3. Héritabilité de l’édition de l’ADN mitochondrial
Les chercheurs ont étudié l’héritabilité de l’édition de l’ADN mitochondrial en croisant des souris femelles éditées avec des souris mâles sauvages. Les résultats ont montré que l’ADN mitochondrial édité pouvait être transmis par voie maternelle à la progéniture, avec une charge mutationnelle atteignant 100 % chez certaines souris F1. Cela indique que les mitobes v2 peuvent générer des modèles murins avec une charge mutationnelle élevée, fournissant un outil important pour étudier les mécanismes génétiques des maladies mitochondriales.
4. Évaluation des phénotypes de la maladie
Les chercheurs ont également évalué les phénotypes de la maladie chez les souris éditées. Les résultats ont montré que les souris porteuses de la mutation mt-ATP6 T8591C présentaient une réduction de la fréquence cardiaque et une diminution de la fraction d’éjection ventriculaire gauche, correspondant aux symptômes du syndrome de Leigh. En revanche, les souris porteuses de la mutation mt-ND5 A12784G présentaient une diminution de l’acuité visuelle, similaire aux symptômes de la neuropathie optique héréditaire de Leber (LHON).
Conclusion de l’étude
En optimisant les mitobes, les chercheurs ont développé avec succès un outil d’édition de l’ADN mitochondrial efficace et précis, capable de simuler des mutations de maladies mitochondriales humaines dans des modèles murins. Cet outil offre non seulement une efficacité d’édition élevée et des effets hors cible réduits, mais permet également de transmettre l’ADN mitochondrial édité par voie maternelle à la progéniture.

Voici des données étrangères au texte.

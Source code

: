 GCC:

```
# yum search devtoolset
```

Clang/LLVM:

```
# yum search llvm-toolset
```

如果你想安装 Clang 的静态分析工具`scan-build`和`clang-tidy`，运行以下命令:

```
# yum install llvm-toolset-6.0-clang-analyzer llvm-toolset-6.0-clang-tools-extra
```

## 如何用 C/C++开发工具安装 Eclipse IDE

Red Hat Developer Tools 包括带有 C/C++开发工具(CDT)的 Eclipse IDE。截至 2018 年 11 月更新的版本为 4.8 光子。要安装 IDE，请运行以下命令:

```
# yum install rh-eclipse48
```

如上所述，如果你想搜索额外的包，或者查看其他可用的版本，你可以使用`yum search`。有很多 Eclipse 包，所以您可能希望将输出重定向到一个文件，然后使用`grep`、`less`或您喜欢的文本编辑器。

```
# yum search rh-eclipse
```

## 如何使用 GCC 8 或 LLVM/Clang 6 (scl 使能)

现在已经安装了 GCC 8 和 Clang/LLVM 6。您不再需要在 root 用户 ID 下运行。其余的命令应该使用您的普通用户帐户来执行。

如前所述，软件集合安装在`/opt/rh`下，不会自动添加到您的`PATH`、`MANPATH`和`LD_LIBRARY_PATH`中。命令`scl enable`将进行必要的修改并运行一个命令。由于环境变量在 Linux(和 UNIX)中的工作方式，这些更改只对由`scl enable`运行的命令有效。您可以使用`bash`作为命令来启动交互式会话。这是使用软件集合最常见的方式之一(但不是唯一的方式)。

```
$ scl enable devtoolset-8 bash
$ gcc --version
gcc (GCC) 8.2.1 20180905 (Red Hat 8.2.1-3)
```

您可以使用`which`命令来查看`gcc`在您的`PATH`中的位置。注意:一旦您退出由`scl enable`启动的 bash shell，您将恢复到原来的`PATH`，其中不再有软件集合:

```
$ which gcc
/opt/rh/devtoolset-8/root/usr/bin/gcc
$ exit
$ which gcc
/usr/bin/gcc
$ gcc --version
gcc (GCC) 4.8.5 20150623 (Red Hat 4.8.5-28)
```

Les résultats de l’étude montrent que les mitobes v2 peuvent reproduire efficacement les phénotypes de maladies mitochondriales telles que le syndrome de Leigh et la LHON, fournissant un outil important pour l’étude des mécanismes de la maladie et le développement de stratégies thérapeutiques.
Points forts de l’étude
Efficacité d’édition élevée et effets hors cible réduits : Les mitobes v2 optimisés ont atteint une efficacité d’édition allant jusqu’à 82 % dans les modèles murins, sans détecter d’effets hors cible dans le génome nucléaire.
Persistance et distribution tissulaire : L’ADN mitochondrial édité persiste dans divers tissus, avec une efficacité d’édition relativement stable dans différents tissus.

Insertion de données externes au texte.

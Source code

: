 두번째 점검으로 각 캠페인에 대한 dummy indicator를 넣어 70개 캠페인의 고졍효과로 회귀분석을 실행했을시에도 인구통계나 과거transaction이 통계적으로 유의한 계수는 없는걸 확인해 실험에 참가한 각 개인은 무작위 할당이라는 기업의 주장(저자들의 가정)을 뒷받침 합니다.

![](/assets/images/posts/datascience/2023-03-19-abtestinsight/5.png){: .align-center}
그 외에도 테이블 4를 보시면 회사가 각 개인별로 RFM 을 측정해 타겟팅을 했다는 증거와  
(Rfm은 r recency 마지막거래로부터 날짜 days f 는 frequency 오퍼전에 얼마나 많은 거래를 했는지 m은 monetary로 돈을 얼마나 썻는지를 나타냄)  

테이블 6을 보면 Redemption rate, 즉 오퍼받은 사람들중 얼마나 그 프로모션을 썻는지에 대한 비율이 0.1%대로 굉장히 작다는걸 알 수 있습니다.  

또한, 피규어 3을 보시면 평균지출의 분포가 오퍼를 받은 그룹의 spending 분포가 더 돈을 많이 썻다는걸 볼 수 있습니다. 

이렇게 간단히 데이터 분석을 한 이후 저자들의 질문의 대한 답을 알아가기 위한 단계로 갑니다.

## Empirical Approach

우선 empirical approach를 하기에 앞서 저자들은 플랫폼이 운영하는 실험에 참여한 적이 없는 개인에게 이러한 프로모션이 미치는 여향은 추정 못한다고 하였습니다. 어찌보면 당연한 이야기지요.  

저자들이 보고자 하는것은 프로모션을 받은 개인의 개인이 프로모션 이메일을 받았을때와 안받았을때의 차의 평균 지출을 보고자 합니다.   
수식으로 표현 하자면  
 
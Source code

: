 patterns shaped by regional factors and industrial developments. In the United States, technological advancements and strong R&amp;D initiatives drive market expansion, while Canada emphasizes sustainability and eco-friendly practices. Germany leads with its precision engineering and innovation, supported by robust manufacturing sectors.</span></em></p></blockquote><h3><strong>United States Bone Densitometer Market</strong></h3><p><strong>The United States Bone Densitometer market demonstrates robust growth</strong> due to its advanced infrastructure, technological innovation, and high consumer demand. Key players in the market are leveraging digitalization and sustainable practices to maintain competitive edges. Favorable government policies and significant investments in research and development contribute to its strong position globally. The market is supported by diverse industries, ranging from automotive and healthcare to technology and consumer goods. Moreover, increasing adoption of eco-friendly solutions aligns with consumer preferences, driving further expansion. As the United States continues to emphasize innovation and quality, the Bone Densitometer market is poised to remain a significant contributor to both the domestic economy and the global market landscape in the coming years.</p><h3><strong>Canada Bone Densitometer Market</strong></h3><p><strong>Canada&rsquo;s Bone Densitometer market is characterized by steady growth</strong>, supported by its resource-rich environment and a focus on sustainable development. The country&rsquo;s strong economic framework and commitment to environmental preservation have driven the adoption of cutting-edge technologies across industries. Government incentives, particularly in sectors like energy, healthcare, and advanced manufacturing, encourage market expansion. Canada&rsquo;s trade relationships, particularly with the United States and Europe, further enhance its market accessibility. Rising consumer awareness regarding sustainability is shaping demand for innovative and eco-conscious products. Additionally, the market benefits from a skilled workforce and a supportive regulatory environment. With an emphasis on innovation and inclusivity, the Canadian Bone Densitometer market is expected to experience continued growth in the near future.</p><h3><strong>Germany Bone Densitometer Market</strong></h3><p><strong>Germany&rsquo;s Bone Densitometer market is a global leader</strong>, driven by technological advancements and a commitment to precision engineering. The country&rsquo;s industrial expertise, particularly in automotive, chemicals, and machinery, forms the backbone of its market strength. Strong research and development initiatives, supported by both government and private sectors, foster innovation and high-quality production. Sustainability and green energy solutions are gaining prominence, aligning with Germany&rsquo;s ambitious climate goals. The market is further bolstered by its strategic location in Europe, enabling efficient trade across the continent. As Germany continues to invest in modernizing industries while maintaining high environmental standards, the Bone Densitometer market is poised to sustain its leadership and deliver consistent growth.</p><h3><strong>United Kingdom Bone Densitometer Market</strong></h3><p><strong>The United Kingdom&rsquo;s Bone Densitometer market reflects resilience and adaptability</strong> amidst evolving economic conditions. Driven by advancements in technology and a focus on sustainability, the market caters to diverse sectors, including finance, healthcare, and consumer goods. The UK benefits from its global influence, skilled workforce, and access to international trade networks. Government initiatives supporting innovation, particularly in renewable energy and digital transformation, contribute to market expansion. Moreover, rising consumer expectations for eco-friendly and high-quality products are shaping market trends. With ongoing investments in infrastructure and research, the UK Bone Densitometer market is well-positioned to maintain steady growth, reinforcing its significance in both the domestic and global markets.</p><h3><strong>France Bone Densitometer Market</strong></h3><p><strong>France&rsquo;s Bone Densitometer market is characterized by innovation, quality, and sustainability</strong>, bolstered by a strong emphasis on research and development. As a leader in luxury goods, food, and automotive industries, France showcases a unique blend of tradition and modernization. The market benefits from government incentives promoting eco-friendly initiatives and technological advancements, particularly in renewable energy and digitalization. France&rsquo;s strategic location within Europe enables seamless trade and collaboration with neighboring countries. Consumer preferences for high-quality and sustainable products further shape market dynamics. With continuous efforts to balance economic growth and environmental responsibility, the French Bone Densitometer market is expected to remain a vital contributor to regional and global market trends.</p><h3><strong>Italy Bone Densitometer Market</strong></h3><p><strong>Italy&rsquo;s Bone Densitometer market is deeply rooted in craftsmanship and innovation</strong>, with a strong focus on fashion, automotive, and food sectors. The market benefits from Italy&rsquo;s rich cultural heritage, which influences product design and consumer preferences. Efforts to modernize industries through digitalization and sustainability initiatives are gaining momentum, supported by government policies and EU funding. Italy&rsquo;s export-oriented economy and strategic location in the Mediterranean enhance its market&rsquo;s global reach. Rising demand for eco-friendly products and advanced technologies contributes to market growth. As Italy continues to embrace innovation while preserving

Héritabilité maternelle : L’ADN mitochondrial édité peut être transmis par voie maternelle à la progéniture, avec une charge mutationnelle atteignant 100 % chez certaines souris F1.
Reproduction précise des phénotypes de la maladie : Les chercheurs ont reproduit avec succès les phénotypes de maladies mitochondriales telles que le syndrome de Leigh et la LHON, fournissant un outil important pour l’étude des mécanismes de la maladie et le développement de stratégies thérapeutiques.
Importance de l’étude
Cette étude fournit un outil important pour la modélisation précise des maladies mitochondriales, aidant les chercheurs à mieux comprendre les mécanismes génétiques de ces maladies et à jeter les bases pour le développement de nouvelles stratégies thérapeutiques. L’efficacité d’édition élevée et les effets hors cible réduits des mitobes v2 ouvrent des perspectives prometteuses pour leur utilisation future en thérapie génique.